■ What you will do
Among the entries below, copy every line that carries the word "hypertarget".

Saved data entries
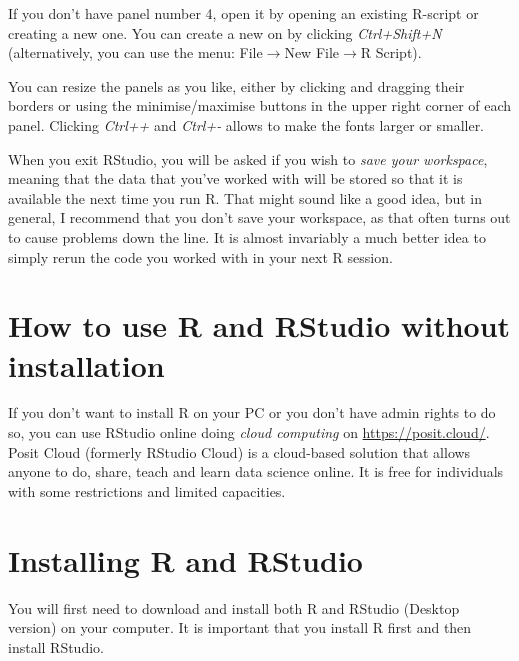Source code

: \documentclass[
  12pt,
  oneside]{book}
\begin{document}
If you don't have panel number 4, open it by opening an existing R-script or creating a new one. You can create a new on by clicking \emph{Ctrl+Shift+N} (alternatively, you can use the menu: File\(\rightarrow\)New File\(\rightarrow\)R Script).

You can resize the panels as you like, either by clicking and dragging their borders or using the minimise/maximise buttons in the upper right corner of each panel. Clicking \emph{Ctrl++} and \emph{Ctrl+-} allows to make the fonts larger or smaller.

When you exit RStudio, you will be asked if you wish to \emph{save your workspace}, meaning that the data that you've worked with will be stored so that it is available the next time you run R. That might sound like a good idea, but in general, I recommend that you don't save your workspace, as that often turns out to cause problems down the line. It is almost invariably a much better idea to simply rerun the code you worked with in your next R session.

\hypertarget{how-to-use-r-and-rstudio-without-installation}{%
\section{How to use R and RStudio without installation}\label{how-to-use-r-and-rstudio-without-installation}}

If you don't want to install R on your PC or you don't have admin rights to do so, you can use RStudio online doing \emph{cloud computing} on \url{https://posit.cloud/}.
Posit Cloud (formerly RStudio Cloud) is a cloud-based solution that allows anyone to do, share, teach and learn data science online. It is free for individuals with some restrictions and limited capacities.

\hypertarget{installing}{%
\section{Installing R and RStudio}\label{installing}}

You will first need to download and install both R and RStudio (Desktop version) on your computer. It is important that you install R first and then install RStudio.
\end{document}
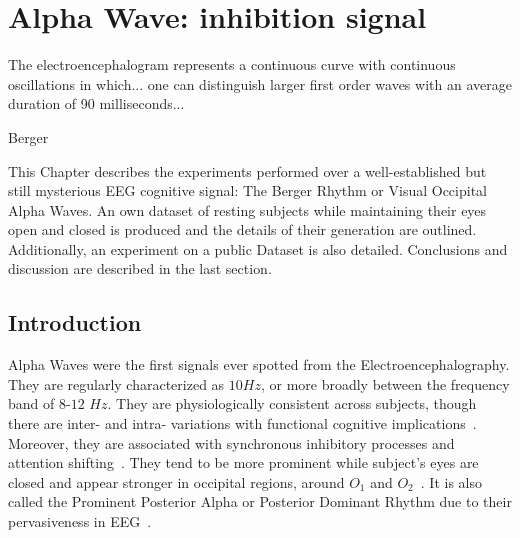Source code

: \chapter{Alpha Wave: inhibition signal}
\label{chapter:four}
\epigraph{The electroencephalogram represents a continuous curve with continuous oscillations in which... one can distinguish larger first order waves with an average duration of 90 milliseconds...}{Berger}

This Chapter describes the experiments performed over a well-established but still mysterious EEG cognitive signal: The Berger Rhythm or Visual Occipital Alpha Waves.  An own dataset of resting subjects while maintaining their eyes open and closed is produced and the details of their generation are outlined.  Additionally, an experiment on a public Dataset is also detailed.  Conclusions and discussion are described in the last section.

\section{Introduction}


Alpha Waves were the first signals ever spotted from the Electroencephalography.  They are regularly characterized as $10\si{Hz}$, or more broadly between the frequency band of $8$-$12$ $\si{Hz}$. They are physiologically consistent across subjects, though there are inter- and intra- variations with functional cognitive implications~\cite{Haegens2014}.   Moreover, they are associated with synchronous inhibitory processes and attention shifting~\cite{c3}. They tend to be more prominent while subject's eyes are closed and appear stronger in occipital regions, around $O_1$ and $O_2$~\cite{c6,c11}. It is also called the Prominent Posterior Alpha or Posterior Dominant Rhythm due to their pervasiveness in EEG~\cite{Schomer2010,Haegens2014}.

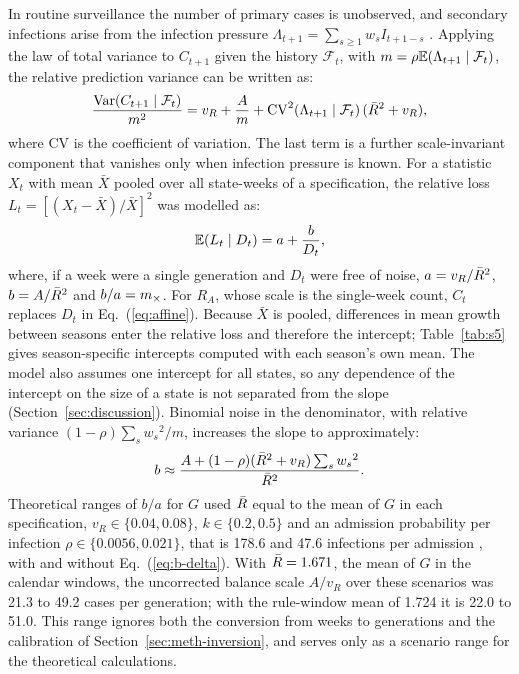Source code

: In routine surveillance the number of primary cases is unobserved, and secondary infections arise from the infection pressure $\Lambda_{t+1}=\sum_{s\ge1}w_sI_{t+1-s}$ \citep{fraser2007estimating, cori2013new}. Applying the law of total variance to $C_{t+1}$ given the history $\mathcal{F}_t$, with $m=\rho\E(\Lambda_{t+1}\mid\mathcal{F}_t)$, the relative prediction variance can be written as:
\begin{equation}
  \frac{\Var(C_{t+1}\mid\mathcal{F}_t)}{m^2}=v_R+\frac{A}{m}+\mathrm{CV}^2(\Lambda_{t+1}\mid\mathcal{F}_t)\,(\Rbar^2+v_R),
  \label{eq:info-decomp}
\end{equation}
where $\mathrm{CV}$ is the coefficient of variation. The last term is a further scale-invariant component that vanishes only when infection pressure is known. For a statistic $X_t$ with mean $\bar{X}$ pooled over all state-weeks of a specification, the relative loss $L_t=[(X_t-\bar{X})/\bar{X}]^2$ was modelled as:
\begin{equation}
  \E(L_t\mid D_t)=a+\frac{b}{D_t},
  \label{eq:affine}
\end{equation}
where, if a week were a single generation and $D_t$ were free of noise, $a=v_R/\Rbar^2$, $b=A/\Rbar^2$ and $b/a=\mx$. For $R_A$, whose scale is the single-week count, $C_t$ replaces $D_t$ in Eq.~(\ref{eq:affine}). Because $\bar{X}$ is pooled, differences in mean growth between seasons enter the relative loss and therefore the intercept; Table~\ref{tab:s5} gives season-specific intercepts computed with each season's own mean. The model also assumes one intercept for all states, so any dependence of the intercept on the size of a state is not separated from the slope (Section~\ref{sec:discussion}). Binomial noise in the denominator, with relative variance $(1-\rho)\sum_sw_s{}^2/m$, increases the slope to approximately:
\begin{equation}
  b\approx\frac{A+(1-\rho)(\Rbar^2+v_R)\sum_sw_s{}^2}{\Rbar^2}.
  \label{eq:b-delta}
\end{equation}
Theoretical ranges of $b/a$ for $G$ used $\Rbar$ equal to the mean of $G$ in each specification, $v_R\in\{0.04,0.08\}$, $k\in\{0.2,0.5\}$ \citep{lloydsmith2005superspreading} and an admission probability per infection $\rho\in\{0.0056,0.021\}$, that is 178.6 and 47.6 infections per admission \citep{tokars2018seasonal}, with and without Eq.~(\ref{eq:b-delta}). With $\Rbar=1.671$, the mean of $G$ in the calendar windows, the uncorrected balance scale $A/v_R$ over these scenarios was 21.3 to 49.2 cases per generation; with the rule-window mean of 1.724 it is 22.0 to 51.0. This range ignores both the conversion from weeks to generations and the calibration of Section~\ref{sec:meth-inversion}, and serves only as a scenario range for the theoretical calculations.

■ Expected answer
\hypertarget{how-to-use-r-and-rstudio-without-installation}{%
\hypertarget{installing}{%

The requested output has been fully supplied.